In his speech, Obama credited religion with playing an important role in American civic life, which it undoubtedly does. The speech, like every one he has given on religion, was designed to defuse highly charged, faith-based debates about public policy. Obama thinks that listening to all religious voices is one way to "tamp down some of the anger" over issues like abortion. That balanced approach looks eminently reasonable, particularly when Randall Terry acolytes are shouting "abortion is murder" in the commencement hall.
But relying on selected religious arguments isn't justifiable when they conflict so profoundly with sound public policy.
Of course it would have been unimaginable for the president to accept an invitation from an institution like Notre Dame -- which follows the Catholic Church's teaching on all issues, including abortion and birth control -- and talk about a woman's autonomy or the need for contraception to prevent unintended pregnancies.

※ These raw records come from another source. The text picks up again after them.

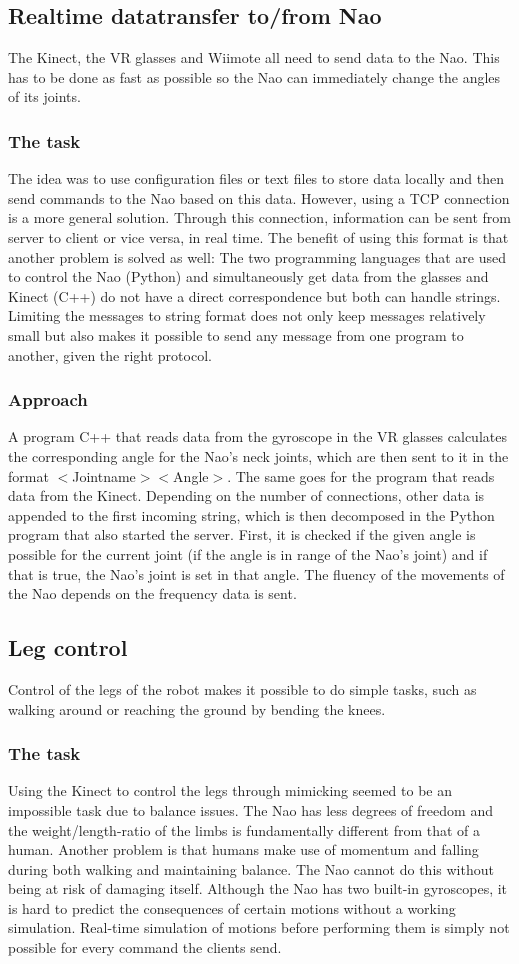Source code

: \documentclass[letterpaper, 10pt, conference]{ieeeconf}
\begin{document}
\subsection{Realtime datatransfer to/from Nao}
The Kinect, the VR glasses and Wiimote all need to send data to the Nao.
This has to be done as fast as possible so the Nao can immediately change the angles of its joints.
\subsubsection{The task}
The idea was to use configuration files or text files to store data locally and then send commands to the Nao based on this data. 
However, using a TCP connection is a more general solution. Through this connection, information can be sent from server to client or vice versa, in real time.
The benefit of using this format is that another problem is solved as well: The two programming languages that are used to control the Nao (Python) and simultaneously get data from the glasses and Kinect (C++) do not have a direct correspondence but both can handle strings. Limiting the messages to string format does not only keep messages relatively small but also makes it possible to send any message from one program to another, given the right protocol.
\subsubsection{Approach}
A program C++ that reads data from the gyroscope in the VR glasses calculates the corresponding angle for the Nao’s neck joints, which are then sent to it in the format $<$Jointname$> <$Angle$>$. The same goes for the program that reads data from the Kinect. Depending on the number of connections, other data is appended to the first incoming string, which is then decomposed in the Python program that also started the server. First, it is checked if the given angle is possible for the current joint (if the angle is in range of the Nao’s joint) and if that is true, the Nao’s joint is set in that angle. The fluency of the movements of the Nao depends on the frequency data is sent.
\subsection{Leg control}
Control of the legs of the robot makes it possible to do simple tasks, such as walking around or reaching the ground by bending the knees.
\subsubsection{The task}
Using the Kinect to control the legs through mimicking seemed to be an impossible task due to balance issues. The Nao has less degrees of freedom and the weight/length-ratio of the limbs is fundamentally different from that of a human. Another problem is that humans make use of momentum and falling during both walking and maintaining balance. The Nao cannot do this without being at risk of damaging itself. Although the Nao has two built-in gyroscopes, it is hard to predict the consequences of certain motions without a working simulation. Real-time simulation of motions before performing them is simply not possible for every command the clients send.
\end{document}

But back in Washington, that's exactly the quandary Obama has created for himself, because he has given "people of faith" a role in shaping policy through the advisory council to his White House Office of Faith-Based and Neighborhood Partnerships (OFBNP). "People of faith" have something very important to contribute to public life, he claims, but he still hasn't figured out a way to reconcile that very important contribution with his public-policy objectives.
2. Conflicts Between Sound Policy and Church Doctrine.
On reducing the need for abortions, Obama's own preference is a commonsense public policy to fund comprehensive sex education and contraception to reduce unintended pregnancies. This has been the position of mainstream reproductive-health advocates for decades. This has also been the position of religious organizations like Catholics for Choice, the Religious Coalition for Reproductive Choice, and the Religious Institute for Sexual Morality, Justice, and Healing. But Obama hasn't reached out to those voices for a public, religious imprimatur for his own policy positions.
Instead, Obama has focused his outreach efforts on more conservative religious groups (you know, the ones who haven't been voting Democratic). He claims to honor their position on moral issues. But when the dust settles on the Notre Dame controversy, he'll have to figure out what to do with the policy advice he has sought from the council. How Obama reacts to that advice will demonstrate whether the council is mere window dressing to shore up support from swing constituencies or whether Obama will yield to conservative religious dogma on reproductive-health issues.
3.Conservative Religion and Impediments to Progressive Policy.
It's fine for Obama to offer paeans to the good that religion has done for society. But in many instances, religious dogma has done society much harm. That shouldn't be glossed over in the name of achieving "common ground."
In his speech, Obama talked about how we need to "make adoption more available." But in Massachusetts, Catholic Charities of Boston decided to cease providing adoption services rather than face the "immoral" prospect of placing a child with a gay or lesbian couple. (The president of Catholic Charities USA serves on the OFBNP advisory council.)
Obama has shown signs of backpedaling on other LGBT issues in other situations, too. Obama once supported repeal of the Defense of Marriage Act, which prohibits states from recognizing same-sex marriages from other states. Now, his position is not so clear. He has forcefully advocated for repeal of the military "don't ask, don't tell" policy; now, he is waffling.
Obama also talked about preventing unintended pregnancies in his speech but did not specify that the best way to do that -- birth control -- is contrary to church teaching, although over 90 percent of American Catholics ignore that doctrine. (The general counsel of the United States Conference of Catholic Bishops also holds a place on the council.)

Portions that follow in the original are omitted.